The final term we must discuss is perhaps the most confusing in that it refers to an actual nation, Bohemia, which had virtually nothing to do with the literary or cultural movement that borrowed its name. Bohemia, a minor Eastern European kingdom caught between larger kingdoms, ceased to exist after World War I, when it was absorbed into Czechoslovakia (the Bohemian lands, including the city of Praque, are now a part of Czech Republic).
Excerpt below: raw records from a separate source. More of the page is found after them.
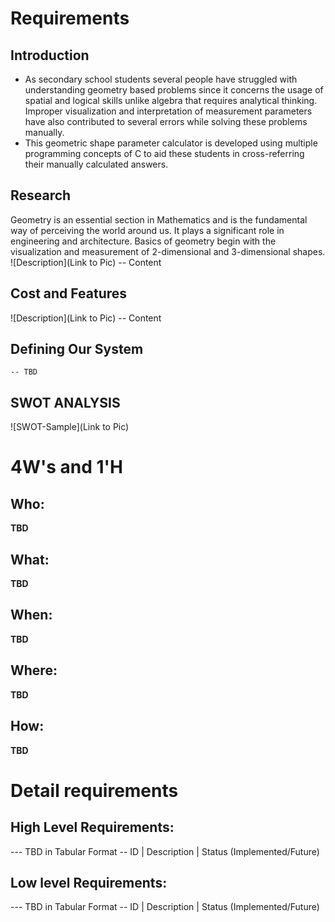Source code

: # Requirements
## Introduction
 * As secondary school students several people have struggled with understanding geometry based problems since it concerns the usage of spatial and logical skills unlike algebra that requires analytical thinking. Improper visualization and interpretation of measurement parameters have also contributed to several errors while solving these problems manually.
 * This geometric shape parameter calculator is developed using multiple programming concepts of C to aid these students in cross-referring their manually calculated answers.


## Research
   Geometry is an essential section in Mathematics and is the fundamental way of perceiving the world around us. It plays a significant role in engineering and architecture. Basics of geometry begin with the visualization and measurement of 2-dimensional and 3-dimensional shapes.
![Description](Link to Pic)
-- Content 
## Cost and Features
![Description](Link to Pic)
-- Content 
## Defining Our System
    -- TBD
## SWOT ANALYSIS
![SWOT-Sample](Link to Pic)

# 4W&#39;s and 1&#39;H

## Who:

**TBD**

## What:

**TBD**

## When:

**TBD**

## Where:

**TBD**

## How:

**TBD**

# Detail requirements
## High Level Requirements:
--- TBD in Tabular Format 
-- ID | Description | Status (Implemented/Future)


##  Low level Requirements:
--- TBD in Tabular Format 
-- ID | Description | Status (Implemented/Future)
In Western Europe, the term "Bohemian" was often incorrectly used to refer to Gypsies, even though Gypsies are now known to have emerged from somewhere within the Middle East, which is nowhere near the Czech Republic.

The first usage of the term "Bohemian" (meaning, literally, "Gypsy") to refer to the disaffected and impoverished young artists and students of Paris has been traced to a popular French journalist and dramatist, Felix Pyat, who wrote a series of essays about "kids today" in a publication called Nouveau Tableau de Paris au XIX Siecle in 1834. He described this personality type as "alien and bizarre ... outside the law, beyond the reaches of society ... they are the Bohemians of today."

The term did not catch on in a huge way, though, until 1845 when a writer named Henry Murger, himself a bohemian (and the model for his own character Rodolphe), began producing a series of stories about himself and his friends for a small Paris newspaper called Le Corsaire-Satan. These stories were later collected in book form and staged as a play, Scenes de la vie de Boheme, which was a tremendous hit and an almost unbelievably definitive influence on French society. Today this play is mainly known as the source of the Puccini opera 'La Boheme', but the opera was not introduced until 1896, when the Bohemian youth movement had already been old news for decades.

I have no idea how any of this relates to the Queen song "Bohemian Rhapsody".